> On 12 Nov 2020, at 23:12, Jacob Champion <pchampion@vmware.com> wrote:
>
> On Nov 11, 2020, at 10:57 AM, Jacob Champion <pchampion@vmware.com> wrote:
>>
>> False alarm -- the stderr debugging I'd added in to track down the
>> assertion tripped up the "no stderr" tests. Zero failing tests now.
>
> I took a look at the OpenSSL interop problems you mentioned upthread.
Great, thanks!
> I don't see a hang like you did, but I do see a PR_IO_TIMEOUT_ERROR during
> connection.
>
> I think pgtls_read() needs to treat PR_IO_TIMEOUT_ERROR as if no bytes
> were read, in order to satisfy its API. There was some discussion on
> this upthread:
>
> On Oct 27, 2020, at 1:07 PM, Daniel Gustafsson <daniel@yesql.se> wrote:
>>
>> On 20 Oct 2020, at 21:15, Andres Freund <andres@anarazel.de> wrote:
>>>
>>>> + case PR_IO_TIMEOUT_ERROR:
>>>> + break;
>>>
>>> What does this mean?
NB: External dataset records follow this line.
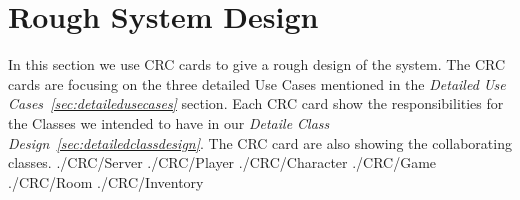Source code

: \section{Rough System Design}
In this section we use CRC cards to give a rough design of the system. The CRC cards are focusing on the three detailed Use Cases mentioned in the \emph{Detailed Use Cases~\ref{sec:detailedusecases}} section. Each CRC card show the responsibilities for the Classes we intended to have in our \emph{Detaile Class Design~\ref{sec:detailedclassdesign}}. The CRC card are also showing the collaborating classes. \newline \newline
{./CRC/Server}
{./CRC/Player}
{./CRC/Character}
{./CRC/Game}
{./CRC/Room}
{./CRC/Inventory}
We'll return with a 0 errno here, right? When is
>>> this case reachable?
>>
>> It should, AFAICT, only be reachable when PR_Recv is used with a timeout which
>> we don't do. It mentioned somewhere that it had happened in no-wait calls due
>> to a bug, but I fail to find that reference now. Either way, I've removed it
>> to fall into the default error handling which now sets errno correctly as that
>> was a paddle short here.
>
> PR_IO_TIMEOUT_ERROR is definitely returned in no-wait calls on my
> machine. It doesn't look like the PR_Recv() API has a choice -- if
> there's no data, it can't return a positive integer, and returning zero
> means that the socket has been disconnected. So -1 with a timeout error
> is the only option.
Right, that makes sense.
> I'm not completely sure why this is exposed so easily with an OpenSSL
> server -- I'm guessing the implementation slices up its packets
> differently on the wire, causing a read event before NSS is able to
> decrypt a full record -- but it's worth noting that this case also shows
> up during NSS-to-NSS psql connections, when handling notifications at
> the end of every query. PQconsumeInput() reports a hard failure with the
> current implementation, but its return value is ignored by
> PrintNotifications(). Otherwise this probably would have showed up
> earlier.
Should there perhaps be an Assert there to catch those?
> (What's the best way to test this case? Are there lower-level tests for
> the protocol/network layer somewhere that I'm missing?)
Not AFAIK. Having been knee-deep now, do you have any ideas on how to
implement?
> While patching this case, I also noticed that pgtls_read() doesn't call
> SOCK_ERRNO_SET() for the disconnection case. That is also in the
> attached patch.
Ah yes, nice catch.
I've incorporated this patch as well as the previous patch for the assertion
failure on private callback data into the attached v19 patchset. I also did a
spellcheck and pgindent run on it for ease of review.
cheers ./daniel